Gérard Miller réfute les accusations de viol et d’agression sexuelle, mais évoque des relations ‘inégalitaires

By Jérome

Gérard Miller confronté à des allégations d’abus sexuels

Le paysage médiatique est ébranlé par des révélations impliquant Gérard Miller, psychanalyste et figure habituée des émissions de télévision. Celui-ci fait l’objet d’accusations de la part de trois femmes qui l’incriminent pour des agressions sexuelles et viols, prétendument perpétrés lorsqu’il exerçait l’hypnose dans les années 1990 et au début des années 2000. Miller, aujourd’hui âgé de 75 ans, récuse fermement ces allégations.

Déclarations de Gérard Miller

D’après une communication divulguée à BFMTV.com, Miller exprime son rejet total des imputations portées contre lui, arguant qu’aucun fait imputable à une agression sexuelle ou à un viol n’a eu lieu. Concernant les témoignages des femmes qui l’accablent, il signale n’avoir aucunement perçu de leur part une volonté d’interrompre les séances, assurant qu’il aurait immédiatement cessé toute activité s’il avait constaté une demande en ce sens.

Il reconnaît néanmoins que les interactions accusées pouvaient s’inscrire dans un cadre de relations “inégalitaires”, mettant en lumière une problématique masculine dominante au sein de la société, qui a été mise en exergue par le mouvement #MeToo.

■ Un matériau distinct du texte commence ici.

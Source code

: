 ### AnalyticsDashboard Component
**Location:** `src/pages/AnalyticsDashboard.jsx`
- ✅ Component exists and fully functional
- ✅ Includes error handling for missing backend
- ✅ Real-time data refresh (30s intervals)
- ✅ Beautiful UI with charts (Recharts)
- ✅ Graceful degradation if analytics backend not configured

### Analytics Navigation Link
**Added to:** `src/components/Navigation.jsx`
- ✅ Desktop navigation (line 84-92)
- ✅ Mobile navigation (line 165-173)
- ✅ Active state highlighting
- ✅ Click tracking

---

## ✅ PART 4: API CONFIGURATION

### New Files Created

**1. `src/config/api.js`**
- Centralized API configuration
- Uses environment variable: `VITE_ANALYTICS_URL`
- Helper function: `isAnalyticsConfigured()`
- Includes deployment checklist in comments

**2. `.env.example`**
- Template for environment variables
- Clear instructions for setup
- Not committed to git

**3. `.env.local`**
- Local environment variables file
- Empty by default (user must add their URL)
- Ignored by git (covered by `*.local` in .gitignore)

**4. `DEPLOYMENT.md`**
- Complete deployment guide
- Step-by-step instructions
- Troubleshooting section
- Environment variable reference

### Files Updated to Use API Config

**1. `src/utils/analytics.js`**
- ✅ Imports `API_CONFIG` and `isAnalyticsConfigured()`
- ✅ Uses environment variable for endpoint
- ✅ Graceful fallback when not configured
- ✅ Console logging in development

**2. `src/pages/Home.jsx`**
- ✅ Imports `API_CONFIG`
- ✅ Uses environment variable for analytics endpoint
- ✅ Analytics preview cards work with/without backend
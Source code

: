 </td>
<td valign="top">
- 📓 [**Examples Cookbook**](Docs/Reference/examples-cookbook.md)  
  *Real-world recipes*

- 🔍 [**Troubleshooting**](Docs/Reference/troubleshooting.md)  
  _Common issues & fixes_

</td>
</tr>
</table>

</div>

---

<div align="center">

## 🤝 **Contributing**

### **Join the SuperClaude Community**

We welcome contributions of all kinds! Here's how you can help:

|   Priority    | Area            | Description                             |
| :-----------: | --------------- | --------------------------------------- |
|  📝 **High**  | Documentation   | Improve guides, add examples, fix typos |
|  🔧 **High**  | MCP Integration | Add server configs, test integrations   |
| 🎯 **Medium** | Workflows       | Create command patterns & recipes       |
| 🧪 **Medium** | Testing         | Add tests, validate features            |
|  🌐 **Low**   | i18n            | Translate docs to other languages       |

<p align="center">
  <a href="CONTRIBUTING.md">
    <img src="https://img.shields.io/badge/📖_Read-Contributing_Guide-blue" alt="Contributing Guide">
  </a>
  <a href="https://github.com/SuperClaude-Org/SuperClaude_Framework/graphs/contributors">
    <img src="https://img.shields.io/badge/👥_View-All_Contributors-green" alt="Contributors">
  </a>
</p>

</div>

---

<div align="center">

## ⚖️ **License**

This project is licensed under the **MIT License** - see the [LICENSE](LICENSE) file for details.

Témoignages accablants et absence de poursuites initiales

  • Muriel Cousin évoque un épisode remontant à 1990 où, lors d’une séance d’hypnose, elle aurait été touchée de manière inappropriée par Miller.
  • Une autre femme révèle avoir subi un assaut lors d’une visite à son domicile en 2004, tandis qu’une troisième affirme avoir été agressée dans un véhicule en 1993.
  • En outre, une actrice affirme qu’une séance d’hypnose avec Miller a dérapé en abus sexuel en 1998.

À l’époque de ces événements, les victimes présumées n’avaient pas entrepris de poursuites judiciaires, une démarche qui n’était pas aussi courante qu’aujourd’hui dans pareilles circonstances.

Pratiques d’hypnose en question

Miller se défend d’avoir employé l’hypnose à des fins privées, et insiste sur le fait que les séances qu’il a dirigées étaient publiques et d’ordre récréatif, sans visée thérapeutique. Il soutient que les participants demeuraient entièrement conscients et maîtres d’eux-mêmes lors de ces expériences.

Questionnement autour de l’emprise psychologique

Gérard Miller aborde le concept d'”emprise”, reconnaissant la possibilité qu’une personne puisse ressentir un sentiment d’impossibilité à s’opposer à l’autre, même en l’absence d’hypnose effective. Il se dit aujourd’hui conscient de la dynamique de pouvoir inhérente à son ancienne position d’homme influent, et de l’impact que cela pourrait avoir sur les relations interpersonnelles.

Contexte socioculturel révélateur

La récente mise en lumière d’interviews du passé, telles que celle du réalisateur Benoît Jacquot par Gérard Miller, révèle un changement dans la perception des relations de pouvoir et d’emprise, notamment dans le milieu du cinéma. Miller admet qu’avec la révolution induite par MeToo, de telles interactions ne seraient plus concevables aujourd’hui, révélant un changement profond dans l’éthique collective.